A circa metà della campagna elettorale, fermiamoci un momento e guardiamoci indietro. Ci accorgeremo subito che questa campagna elettorale ha alcuni aspetti peculiari che la differenziano dalle precedenti di questo secolo e degli ultimi decenni di quello precedente. Quali sono questi aspetti e che cosa ci suggeriscono in prospettiva? Qui ne evidenzio solo due all’interno di un quadro non semplice.

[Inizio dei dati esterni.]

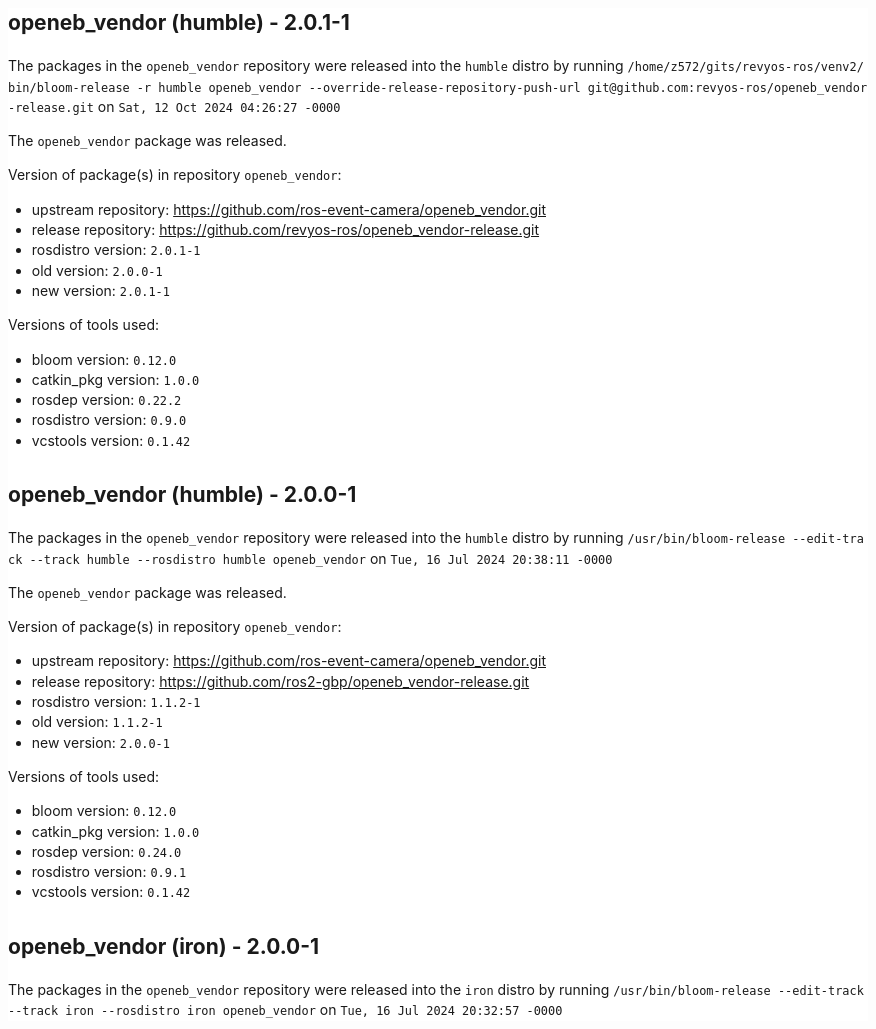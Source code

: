 ## openeb_vendor (humble) - 2.0.1-1

The packages in the `openeb_vendor` repository were released into the `humble` distro by running `/home/z572/gits/revyos-ros/venv2/bin/bloom-release -r humble openeb_vendor --override-release-repository-push-url git@github.com:revyos-ros/openeb_vendor-release.git` on `Sat, 12 Oct 2024 04:26:27 -0000`

The `openeb_vendor` package was released.

Version of package(s) in repository `openeb_vendor`:

- upstream repository: https://github.com/ros-event-camera/openeb_vendor.git
- release repository: https://github.com/revyos-ros/openeb_vendor-release.git
- rosdistro version: `2.0.1-1`
- old version: `2.0.0-1`
- new version: `2.0.1-1`

Versions of tools used:

- bloom version: `0.12.0`
- catkin_pkg version: `1.0.0`
- rosdep version: `0.22.2`
- rosdistro version: `0.9.0`
- vcstools version: `0.1.42`


## openeb_vendor (humble) - 2.0.0-1

The packages in the `openeb_vendor` repository were released into the `humble` distro by running `/usr/bin/bloom-release --edit-track --track humble --rosdistro humble openeb_vendor` on `Tue, 16 Jul 2024 20:38:11 -0000`

The `openeb_vendor` package was released.

Version of package(s) in repository `openeb_vendor`:

- upstream repository: https://github.com/ros-event-camera/openeb_vendor.git
- release repository: https://github.com/ros2-gbp/openeb_vendor-release.git
- rosdistro version: `1.1.2-1`
- old version: `1.1.2-1`
- new version: `2.0.0-1`

Versions of tools used:

- bloom version: `0.12.0`
- catkin_pkg version: `1.0.0`
- rosdep version: `0.24.0`
- rosdistro version: `0.9.1`
- vcstools version: `0.1.42`


## openeb_vendor (iron) - 2.0.0-1

The packages in the `openeb_vendor` repository were released into the `iron` distro by running `/usr/bin/bloom-release --edit-track --track iron --rosdistro iron openeb_vendor` on `Tue, 16 Jul 2024 20:32:57 -0000`
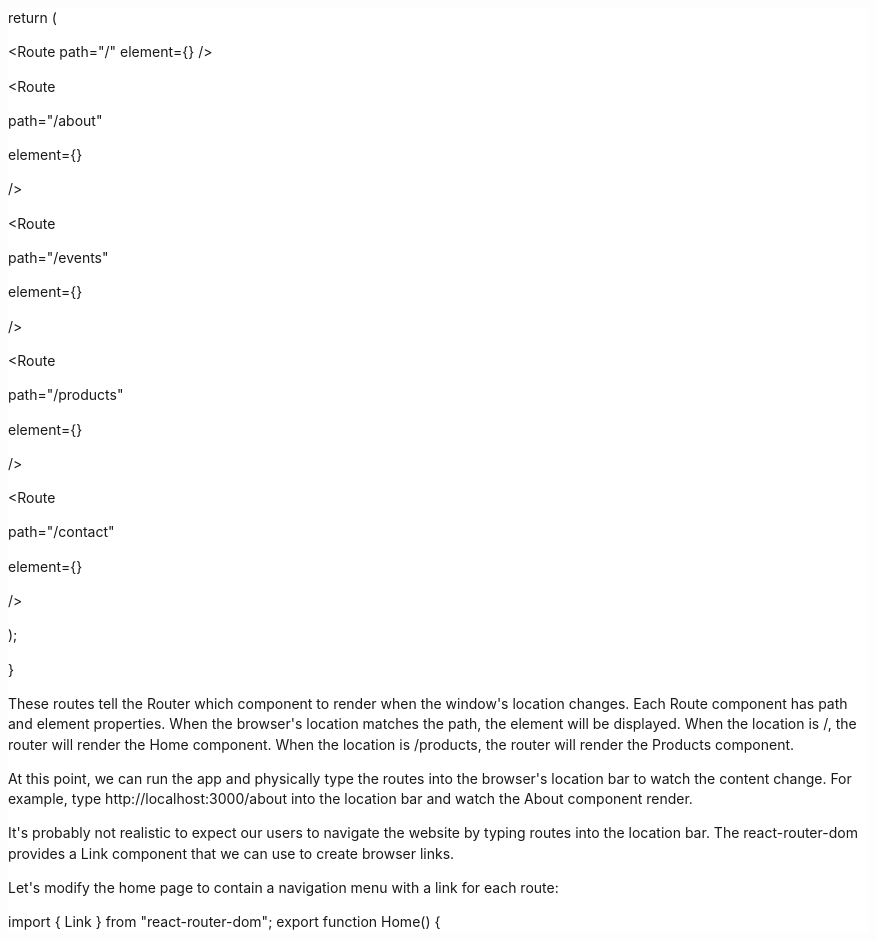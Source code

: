return (

<div>

<Routes>

<Route path="/" element={<Home />} />

<Route

path="/about"

element={<About />}

/>

<Route

path="/events"

element={<Events />}

/>

<Route

path="/products"

element={<Products />}

/>

<Route

path="/contact"

element={<Contact />}

/>

</Routes>

</div>

);

}

These routes tell the Router which component to render when the window's location changes. Each Route component has path and element properties. When the browser's location matches the path, the element will be displayed. When the location is /, the router will render the Home component. When the location is /products, the router will render the Products component.

At this point, we can run the app and physically type the routes into the browser's location bar to watch the content change. For example, type http://localhost:3000/about into the location bar and watch the About component render.

It's probably not realistic to expect our users to navigate the website by typing routes into the location bar. The react-router-dom provides a Link component that we can use to create browser links.

Let's modify the home page to contain a navigation menu with a link for each route:

import { Link } from "react-router-dom"; export function Home() {
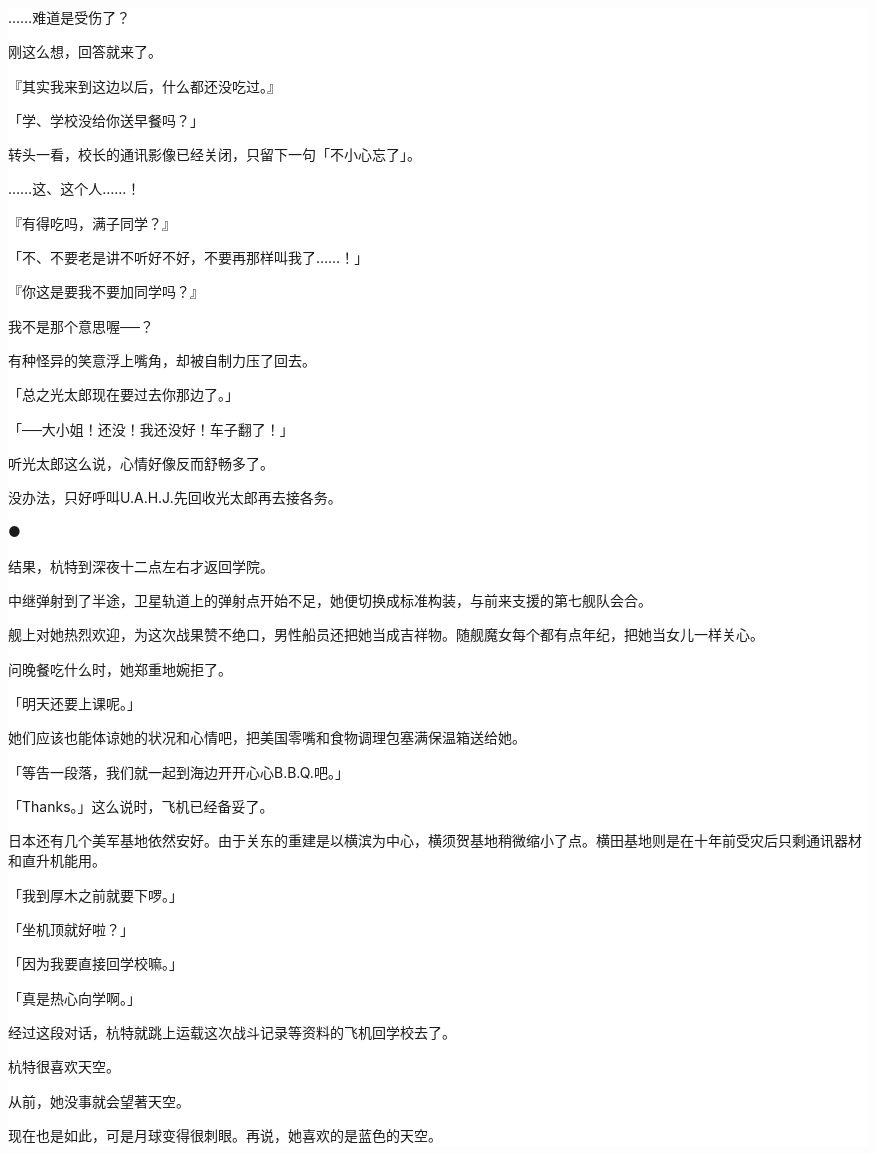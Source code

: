 ……难道是受伤了？

刚这么想，回答就来了。

『其实我来到这边以后，什么都还没吃过。』

「学、学校没给你送早餐吗？」

转头一看，校长的通讯影像已经关闭，只留下一句「不小心忘了」。

……这、这个人……！

『有得吃吗，满子同学？』

「不、不要老是讲不听好不好，不要再那样叫我了……！」

『你这是要我不要加同学吗？』

我不是那个意思喔──？

有种怪异的笑意浮上嘴角，却被自制力压了回去。

「总之光太郎现在要过去你那边了。」

「──大小姐！还没！我还没好！车子翻了！」

听光太郎这么说，心情好像反而舒畅多了。

没办法，只好呼叫U.A.H.J.先回收光太郎再去接各务。

●

结果，杭特到深夜十二点左右才返回学院。

中继弹射到了半途，卫星轨道上的弹射点开始不足，她便切换成标准构装，与前来支援的第七舰队会合。

舰上对她热烈欢迎，为这次战果赞不绝口，男性船员还把她当成吉祥物。随舰魔女每个都有点年纪，把她当女儿一样关心。

问晚餐吃什么时，她郑重地婉拒了。

「明天还要上课呢。」

她们应该也能体谅她的状况和心情吧，把美国零嘴和食物调理包塞满保温箱送给她。

「等告一段落，我们就一起到海边开开心心B.B.Q.吧。」

「Thanks。」这么说时，飞机已经备妥了。

日本还有几个美军基地依然安好。由于关东的重建是以横滨为中心，横须贺基地稍微缩小了点。横田基地则是在十年前受灾后只剩通讯器材和直升机能用。

「我到厚木之前就要下啰。」

「坐机顶就好啦？」

「因为我要直接回学校嘛。」

「真是热心向学啊。」

经过这段对话，杭特就跳上运载这次战斗记录等资料的飞机回学校去了。

杭特很喜欢天空。

从前，她没事就会望著天空。

现在也是如此，可是月球变得很刺眼。再说，她喜欢的是蓝色的天空。
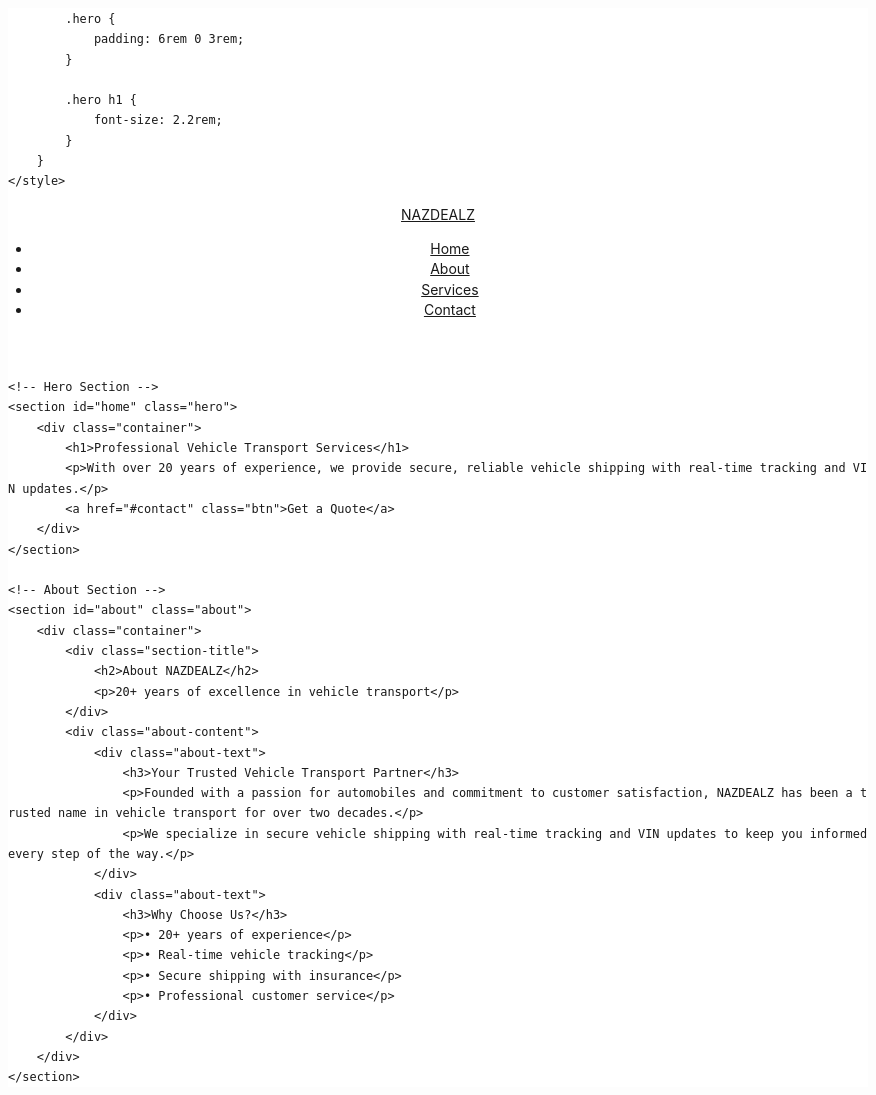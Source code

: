             .hero {
                padding: 6rem 0 3rem;
            }
            
            .hero h1 {
                font-size: 2.2rem;
            }
        }
    </style>
</head>
<body>
    <!-- Header -->
    <header>
        <div class="container header-container">
            <a href="#" class="logo">NAZ<span>DEALZ</span></a>
            <nav>
                <ul>
                    <li><a href="#home">Home</a></li>
                    <li><a href="#about">About</a></li>
                    <li><a href="#services">Services</a></li>
                    <li><a href="#contact">Contact</a></li>
                </ul>
            </nav>
        </div>
    </header>

    <!-- Hero Section -->
    <section id="home" class="hero">
        <div class="container">
            <h1>Professional Vehicle Transport Services</h1>
            <p>With over 20 years of experience, we provide secure, reliable vehicle shipping with real-time tracking and VIN updates.</p>
            <a href="#contact" class="btn">Get a Quote</a>
        </div>
    </section>

    <!-- About Section -->
    <section id="about" class="about">
        <div class="container">
            <div class="section-title">
                <h2>About NAZDEALZ</h2>
                <p>20+ years of excellence in vehicle transport</p>
            </div>
            <div class="about-content">
                <div class="about-text">
                    <h3>Your Trusted Vehicle Transport Partner</h3>
                    <p>Founded with a passion for automobiles and commitment to customer satisfaction, NAZDEALZ has been a trusted name in vehicle transport for over two decades.</p>
                    <p>We specialize in secure vehicle shipping with real-time tracking and VIN updates to keep you informed every step of the way.</p>
                </div>
                <div class="about-text">
                    <h3>Why Choose Us?</h3>
                    <p>• 20+ years of experience</p>
                    <p>• Real-time vehicle tracking</p>
                    <p>• Secure shipping with insurance</p>
                    <p>• Professional customer service</p>
                </div>
            </div>
        </div>
    </section>
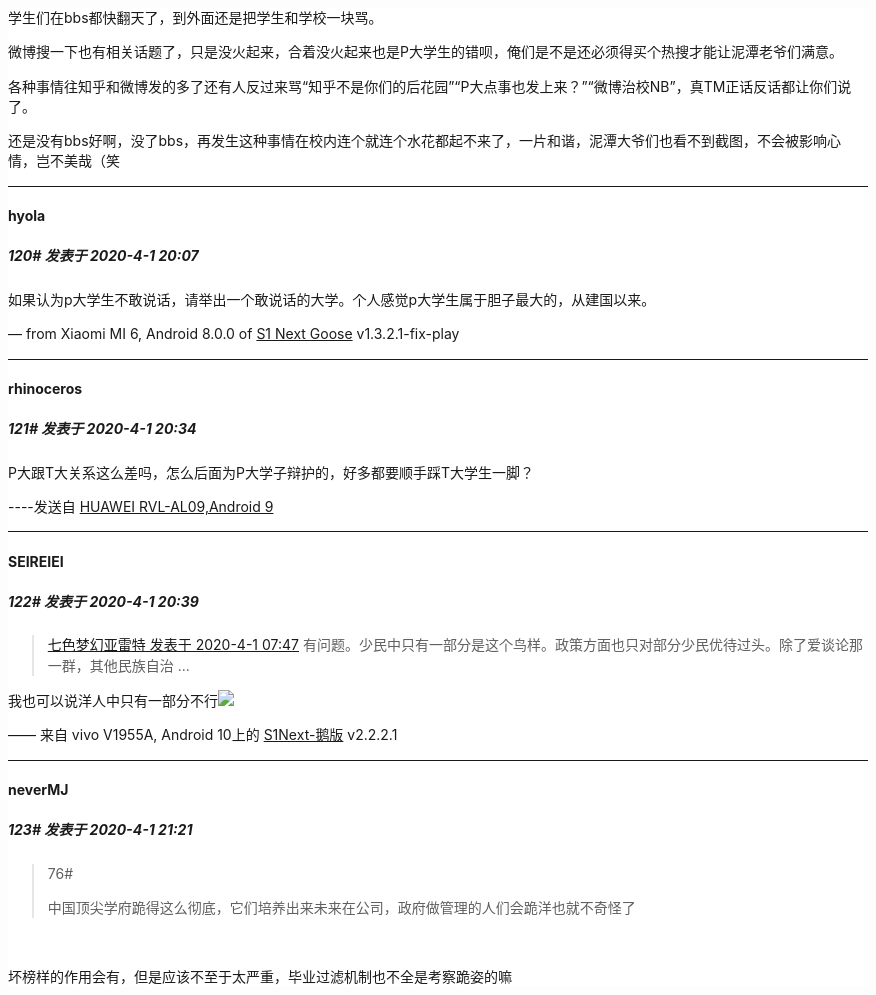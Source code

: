 学生们在bbs都快翻天了，到外面还是把学生和学校一块骂。

微博搜一下也有相关话题了，只是没火起来，合着没火起来也是P大学生的错呗，俺们是不是还必须得买个热搜才能让泥潭老爷们满意。

各种事情往知乎和微博发的多了还有人反过来骂“知乎不是你们的后花园”“P大点事也发上来？”“微博治校NB”，真TM正话反话都让你们说了。


还是没有bbs好啊，没了bbs，再发生这种事情在校内连个就连个水花都起不来了，一片和谐，泥潭大爷们也看不到截图，不会被影响心情，岂不美哉（笑


-----

####  hyola  
##### 120#       发表于 2020-4-1 20:07


如果认为p大学生不敢说话，请举出一个敢说话的大学。个人感觉p大学生属于胆子最大的，从建国以来。

— from Xiaomi MI 6, Android 8.0.0 of [S1 Next Goose](https://play.google.com/store/apps/details?id=me.ykrank.s1next) v1.3.2.1-fix-play


-----

####  rhinoceros  
##### 121#       发表于 2020-4-1 20:34


P大跟T大关系这么差吗，怎么后面为P大学子辩护的，好多都要顺手踩T大学生一脚？


----发送自 [HUAWEI RVL-AL09,Android 9](http://stage1.5j4m.com/?1.33)


-----

####  SEIREIEI  
##### 122#       发表于 2020-4-1 20:39


<blockquote><a href="httphttps://bbs.saraba1st.com/2b/forum.php?mod=redirect&amp;goto=findpost&amp;pid=46940689&amp;ptid=1921878" target="_blank">七色梦幻亚雷特 发表于 2020-4-1 07:47</a>
有问题。少民中只有一部分是这个鸟样。政策方面也只对部分少民优待过头。除了爱谈论那一群，其他民族自治 ...</blockquote>
我也可以说洋人中只有一部分不行<img src="https://static.saraba1st.com/image/smiley/face2017/009.gif" referrerpolicy="no-referrer">

—— 来自 vivo V1955A, Android 10上的 [S1Next-鹅版](https://github.com/ykrank/S1-Next/releases) v2.2.2.1


-----

####  neverMJ  
##### 123#       发表于 2020-4-1 21:21


<blockquote>76#

中国顶尖学府跪得这么彻底，它们培养出来未来在公司，政府做管理的人们会跪洋也就不奇怪了</blockquote>
        

坏榜样的作用会有，但是应该不至于太严重，毕业过滤机制也不全是考察跪姿的嘛
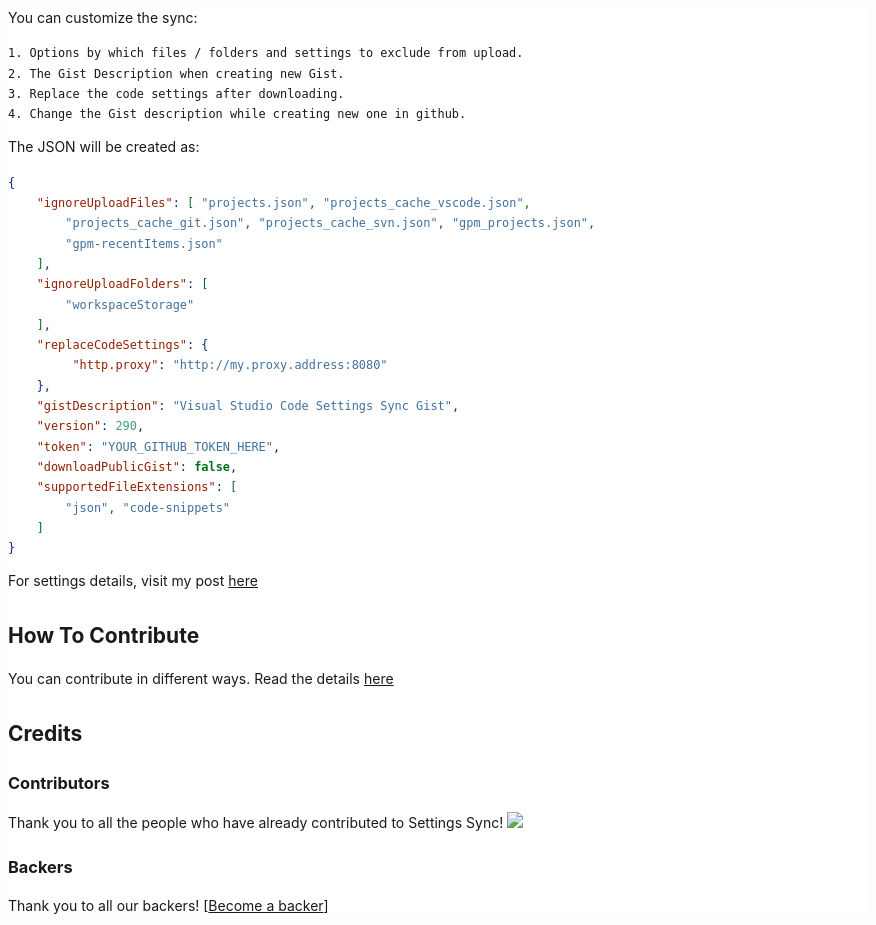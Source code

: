 You can customize the sync:

```
1. Options by which files / folders and settings to exclude from upload.
2. The Gist Description when creating new Gist.
3. Replace the code settings after downloading.
4. Change the Gist description while creating new one in github.
```

The JSON will be created as:

```json
{
    "ignoreUploadFiles": [ "projects.json", "projects_cache_vscode.json",
        "projects_cache_git.json", "projects_cache_svn.json", "gpm_projects.json",
        "gpm-recentItems.json"
    ],
    "ignoreUploadFolders": [
        "workspaceStorage"
    ],
    "replaceCodeSettings": {
         "http.proxy": "http://my.proxy.address:8080"
    },
    "gistDescription": "Visual Studio Code Settings Sync Gist",
    "version": 290,
    "token": "YOUR_GITHUB_TOKEN_HERE",
    "downloadPublicGist": false,
    "supportedFileExtensions": [
        "json", "code-snippets"
    ]
}
```

For settings details, visit my post [here](https://medium.com/@itsShanKhan/visual-studio-code-settings-sync-configurations-ed8dd6fd9753)


## How To Contribute

You can contribute in different ways. Read the details [here](https://github.com/shanalikhan/code-settings-sync/blob/master/CONTRIBUTING.md)



## Credits

### Contributors

Thank you to all the people who have already contributed to Settings Sync!
<a href="graphs/contributors"><img src="https://opencollective.com/code-settings-sync/contributors.svg?width=890" /></a>

### Backers

Thank you to all our backers! [[Become a backer](https://opencollective.com/code-settings-sync#backer)]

Innanzi tutto, vi è una nuova legge elettorale alla prima prova. Dunque, ogni leader o gruppo di leader ha cercato di capirne e di anticiparne i possibili effetti proponendo una strategia elettorale conseguente ed appropriata all’immagine e al programma della propria lista. La domanda – aperta – è se la legge è stata correttamente interpretata. Nell’elaborare le proprie strategie l’elemento che andava considerato con maggiore attenzione era la presenza dei partiti sul territorio, un aspetto diventato ancora più importante a causa della componente di collegi uninominali, che anche se pesano per un terzo in realtà trascinano il voto anche nel proporzionale. Ricordiamoci che l’elettore ha un solo voto a disposizione. Questo aspetto ha, poi, reso ancora più rilevante la scelta dei candidati e la formazione delle liste. Si sostiene, semplicisticamente che le liste sono riempite di ‘nominati’. Ma a parte eccezioni che trovano uno spazio molto (troppo?) ampio sui giornali e in televisione, un partito ha interesse ad avere candidati che attirano voti, non candidati che li respingono. Con questo vincolo che potevano fare i partiti che avevano meno presenza territoriale, per ragioni diverse (nuovi partiti o partiti con nessun radicamento neanche in passato)? La risposta è ben nota: inserire nelle liste candidati con reti di rapporti e conoscenze in grado di assicurare voti. In certe aree del sud non sfugge a nessuno la pericolosità di una simile strategia.In ogni caso, alla domanda generale ovvero se i leader hanno indovinato le proprie strategie potremo dare una risposta solo a risultati elettorali acquisiti.
Un secondo aspetto da sottolineare è che la presenza dei collegi uninominali ha un’altra conseguenza, potenzialmente molto rilevante e diffusa in tutto il territorio. Si può tradurre, cioè, in un’ulteriore personalizzazione anche a livello locale del messaggio politico. Qui, però, il quadro è contraddittorio. Infatti, l’accentuazione e la diffusione territoriale della personalizzazione politica si scontra con una caratteristica intrinseca del fenomeno stesso. La personalizzazione ha una tendenza propria a fare emergere attraverso televisione e stampa leader nazionali e non locali. Cioè vi è una spinta intrinseca per una nazionalizzazione della leadership (personalizzata). A fronte di questo è emerso qualcosa di nuovo. Nella campagna elettorale hanno assunto importanza centrale anche i social network che per le loro stesse caratteristiche segmentano il pubblico, non lo nazionalizzano. In altre parole, possono frammentare ovvero localizzare quella tendenza alla personalizzazione, contrastando così la spinta nazionale degli altri media. Anche su questo punto che cosa succederà lo sapremo dopo le elezioni.
Vi sarebbe anche un terzo aspetto da considerare. Ma per la sua importanza a questo dovremo dedicare un intervento a sé stante.